Life and Death ThemeTracker
Life and Death Quotes in The Shipping News
“The way Jack carried on. Shocking. Thought if Dennis was a carpenter he’d be safe ashore. He was afraid, you see, afraid for him. And what we fear we often rage against. And Jack was right. See, he knows the sea has its mark on all Buggits.
“In due course, we had one of our winter storms. As the bad luck would have it the Polar Grinder as caught out. About two hundred miles east of St. John’s. February storm, savage as they come. Cold, forty-foot seas, hurricane-force wind roaring at fifty knots. Have you been at sea in a storm, Mr. Quoyle?”
“No,” said Quoyle. “And don’t want to be.”
“It never leaves you. You never hear the wind after that without you remember that banshee moa, remember the watery mountains, crests torn into foam, the poor ship groaning.”
“Yes of course I remember. […] There was another white dog adventure couple weeks ago. You know that little white stone I had on my garden rock? If you squinted at it it looked like a dog’s head?

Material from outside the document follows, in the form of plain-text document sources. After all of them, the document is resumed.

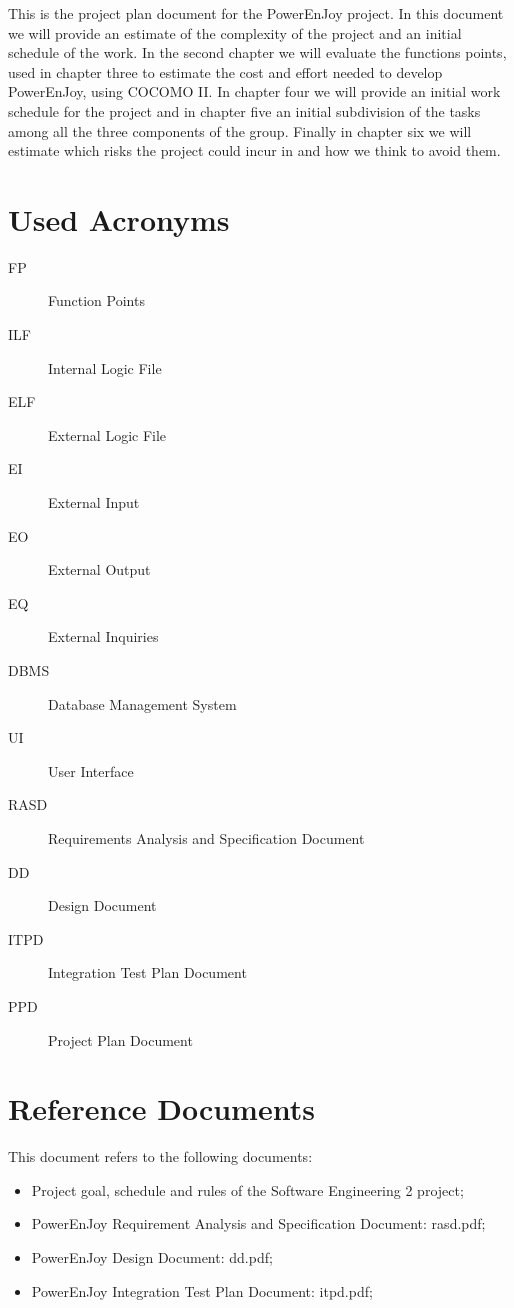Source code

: This is the project plan document for the PowerEnJoy project. In this document we will provide an estimate of the complexity of the project and an initial schedule of the work. In the second chapter we will evaluate the functions points, used in chapter three to estimate the cost and effort needed to develop PowerEnJoy, using COCOMO II. In chapter four we will provide an initial work schedule for the project and in chapter five an initial subdivision of the tasks among all the three components of the group. Finally in chapter six we will estimate which risks the project could incur in and how we think to avoid them. 

\section{Used Acronyms}
\begin{description}
\item[FP] Function Points
\item[ILF] Internal Logic File
\item[ELF] External Logic File
\item[EI] External Input
\item[EO] External Output
\item[EQ] External Inquiries
\item[DBMS] Database Management System
\item[UI] User Interface
\item[RASD] Requirements Analysis and Specification Document
\item[DD] Design Document
\item[ITPD] Integration Test Plan Document
\item[PPD] Project Plan Document
\end{description}

\section{Reference Documents}
This document refers to the following documents:
\begin{itemize}
\item Project goal, schedule and rules of the Software Engineering 2 project;
\item PowerEnJoy Requirement Analysis and Specification Document: rasd.pdf;
\item PowerEnJoy Design Document: dd.pdf;
\item PowerEnJoy Integration Test Plan Document: itpd.pdf;
\end{itemize}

She come pounding on the door yelling her head off. I thought something terrible’d happened. Couldn’t get her to stop yelling and tell me what was the matter. At last she holds out her hand. There’s a tiny cut on one finger, tiny, about a quarter of an inch long. One drop of blood. I put a bandage on it and she calmed down. Wouldn’t say how she got the cut. But a couple days later she says to be that she threw away ‘the dog-face stone’ and it bit her. She says it was a dog bite on her finger.”
The aunt laughed to show it wasn’t anything to have a fit about.
Quoyle made them sit side by side in the boat. They gripped the gunwales. The boat buzzed over the water. “Go fast, Dad,” yelled Sunshine. But Bunny looked at the foaming bow wave. There, in the snarl of froth, was a dog’s white face, glistering eyes and bubbled mouth. The wave surged and the dog rose with it; Bunny gripped the seat and howled. Quoyle threw the motor into neutral.
The boat wallowed in the water, no headway, slap of waves.
“I saw a dog in the water,” sobbed Bunny.
“There is no dog in the water,” said Quoyle. “Just air bubbles and foam and a little girl’s imagination. You know Bunny, that there cannot be a dog that lives in the water.”
[…]
“Well, it looked like a dog. The white dog, Dad. He’s mad at me. He wants to bite me. And make my blood drip out.”
His aroused senses imbued the far scene with enormous importance. The small figures against the vast rock with the sea beyond. All the complex wires of life were striped out and he could see the structure of life. Nothing but rock and sea, the tiny figures of humans and animals against them for a brief time.
The sharpness of his gaze pierced the past. He saw generations like migrating birds, the bay flecked with ghost sails, the deserted settlements vigorous again, and in the abyss nets spangled with scales. Saw the Quoyles rinsed of evil by the passage of time. He imagined the aunt buried and gone, himself old, Wavey stooped with age, his daughters in faraway lives, Herry still delighted by wooden dogs and colored threads, a grizzled Herry who would sleep in a north room at the top of the house or in the little room under the stairs.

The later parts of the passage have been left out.